We’re doing a lot across the business to reduce carbon emissions; from the energy we produce to power and heat homes and businesses, to enabling people to be more in control of their energy consumption. For example, we are on track to meet our target to cut the carbon intensity of our power generation by 40% by 2020 based on 2008 levels. We have also installed 70% of the UK’s smart meters and enabled 9.8m tonnes of CO2 saved (comparable to taking more than 668,000 cars off the road), through products British Gas installed in customer homes since 2010. Another important area my team and I are working hard to drive carbon reductions is in our internal carbon footprint – those from our core offices, company vehicles and travel (note1). It’s our internal carbon footprint that I want to talk with you about today.

In 2013, these emissions were 91,464 tCO2e (note2), which was a similar level to 2012 and represents a 19% reduction from 2007. This means we remain on track to achieve our 20% reduction target by the end of 2015 from a 2007 baseline.

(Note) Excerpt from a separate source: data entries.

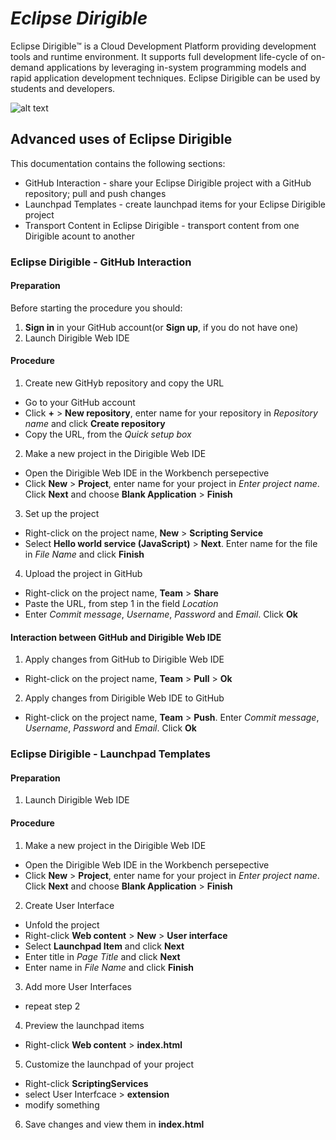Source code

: # <i>Eclipse Dirigible</i> 

Eclipse Dirigible™ is a Cloud Development Platform providing development tools and runtime environment. It supports full development life-cycle of on-demand applications by leveraging in-system programming models and rapid application development techniques. Eclipse Dirigible can be used by students and developers.

![alt text](https://github.com/dirigiblelabs/curriculum/blob/master/ElenaFoteva/Dirigible%20Documentation/dirigibleB.jpg)

## Advanced uses of Eclipse Dirigible

This documentation contains the following sections:
* GitHub Interaction - share your Eclipse Dirigible project with a GitHub repository; pull and push changes
* Launchpad Templates - create launchpad items for your Eclipse Dirigible project
* Transport Content in Eclipse Dirigible - transport content from one Dirigible acount to another

### Eclipse Dirigible - GitHub Interaction

#### Preparation
Before starting the procedure you should:
1. **Sign in** in your GitHub account(or **Sign up**, if you do not have one)
2. Launch Dirigible Web IDE

#### Procedure
1. Create new GitHyb repository and copy the URL
* Go to your GitHub account
* Click **+** > **New repository**, enter name for your repository in *Repository name* and click **Create repository**
* Copy the URL, from the *Quick setup box*
2. Make a new project in the Dirigible Web IDE
* Open the Dirigible Web IDE in the Workbench persepective
* Click **New** > **Project**, enter name for your project in *Enter project name*. Click **Next** and choose **Blank Application** > **Finish**
3. Set up the project
* Right-click on the project name, **New** > **Scripting Service**
* Select **Hello world service (JavaScript)** > **Next**. Enter name for the file in *File Name* and click **Finish**
4. Upload the project in GitHub
* Right-click on the project name, **Team** > **Share**
* Paste the URL, from step 1 in the field *Location*
* Enter *Commit message*, *Username*, *Password* and *Email*. Click **Ok**

#### Interaction between GitHub and Dirigible Web IDE
1. Apply changes from GitHub to Dirigible Web IDE
* Right-click on the project name, **Team** > **Pull** > **Ok**
2. Apply changes from Dirigible Web IDE to GitHub
* Right-click on the project name, **Team** > **Push**. Enter *Commit message*, *Username*, *Password* and *Email*. Click **Ok**

### Eclipse Dirigible - Launchpad Templates

#### Preparation
1. Launch Dirigible Web IDE

#### Procedure
1. Make a new project in the Dirigible Web IDE
* Open the Dirigible Web IDE in the Workbench persepective
* Click **New** > **Project**, enter name for your project in *Enter project name*. Click **Next** and choose **Blank Application** > **Finish**
2. Create User Interface
* Unfold the project
* Right-click **Web content** > **New** > **User interface**
* Select **Launchpad Item** and click **Next**
* Enter title in *Page Title* and click **Next**
*	Enter name in *File Name* and click **Finish**
3. Add more User Interfaces
* repeat step 2
4. Preview the launchpad items
*  Right-click **Web content** > **index.html**
5. Customize the launchpad of your project
* Right-click **ScriptingServices** 
* select User Interfcace > **extension**
* modify something
6. Save changes and view them in **index.html**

So how are we achieving reductions?

Property

Compared to 2012, we cut emissions from our major UK properties by 8.6%, which has helped us offset rising emissions from increased activity in North America. This reduction was achieved by mainly improving building management system and lighting controls as well as installing solar panels. Of these, the biggest contribution was made by solar power, now generated at most of our major sites, helping save over 350 tonnes CO2 in 2013. We are also making big investments in Energy Performance Contracts to secure longer-term carbon savings. At one of our Manchester offices for example, we introduced a gas supply to the all-electric building supplemented by a biomass boiler, enabling carbon savings when heating the building.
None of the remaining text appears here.